Please copy every line with the string "development" from the entries below.

────────────────────────────────────────

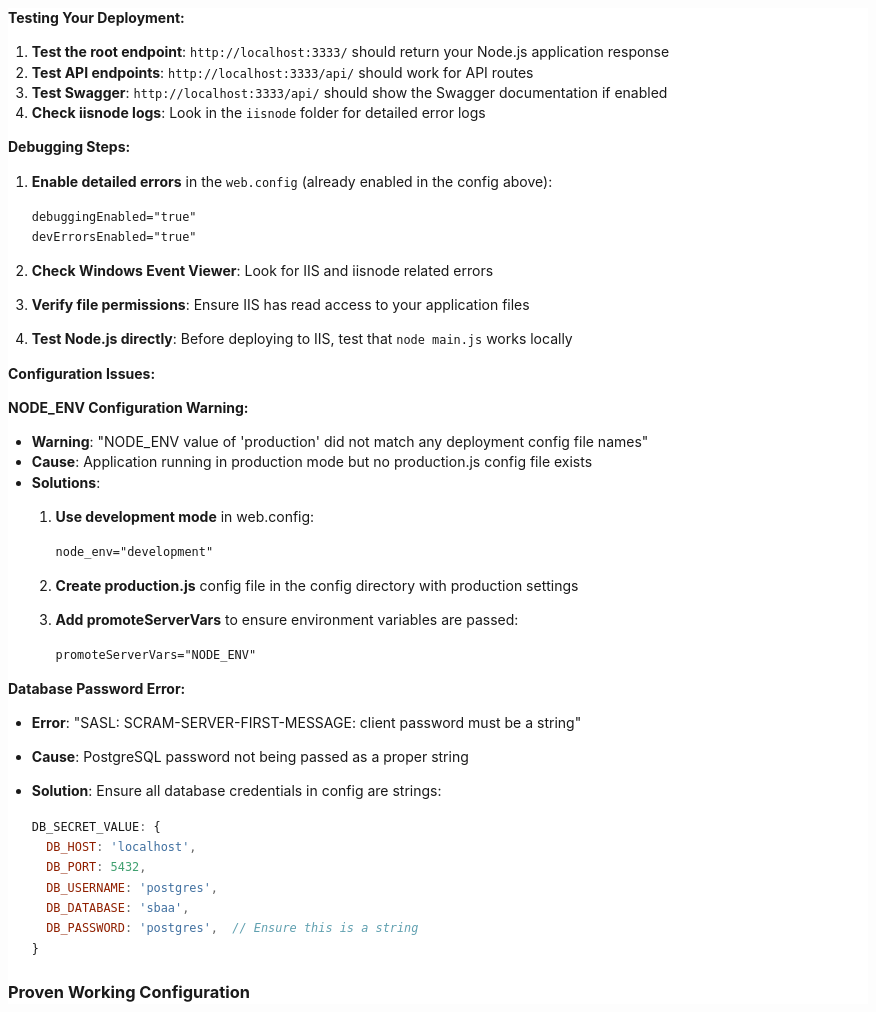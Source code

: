 **Testing Your Deployment:**

1. **Test the root endpoint**: `http://localhost:3333/` should return your Node.js application response
2. **Test API endpoints**: `http://localhost:3333/api/` should work for API routes
3. **Test Swagger**: `http://localhost:3333/api/` should show the Swagger documentation if enabled
4. **Check iisnode logs**: Look in the `iisnode` folder for detailed error logs

**Debugging Steps:**

1. **Enable detailed errors** in the `web.config` (already enabled in the config above):

   ```xml
   debuggingEnabled="true"
   devErrorsEnabled="true"
   ```

2. **Check Windows Event Viewer**: Look for IIS and iisnode related errors

3. **Verify file permissions**: Ensure IIS has read access to your application files

4. **Test Node.js directly**: Before deploying to IIS, test that `node main.js` works locally

**Configuration Issues:**

**NODE_ENV Configuration Warning:**

- **Warning**: "NODE_ENV value of 'production' did not match any deployment config file names"
- **Cause**: Application running in production mode but no production.js config file exists
- **Solutions**:
  1. **Use development mode** in web.config:

     ```xml
     node_env="development"
     ```

  2. **Create production.js** config file in the config directory with production settings
  3. **Add promoteServerVars** to ensure environment variables are passed:

     ```xml
     promoteServerVars="NODE_ENV"
     ```

**Database Password Error:**

- **Error**: "SASL: SCRAM-SERVER-FIRST-MESSAGE: client password must be a string"
- **Cause**: PostgreSQL password not being passed as a proper string
- **Solution**: Ensure all database credentials in config are strings:

  ```javascript
  DB_SECRET_VALUE: {
    DB_HOST: 'localhost',
    DB_PORT: 5432,
    DB_USERNAME: 'postgres',
    DB_DATABASE: 'sbaa',
    DB_PASSWORD: 'postgres',  // Ensure this is a string
  }
  ```

### Proven Working Configuration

────────────────────────────────────────

- **Exercise response**:
  1. **Use development mode** in web.config:
     node_env="development"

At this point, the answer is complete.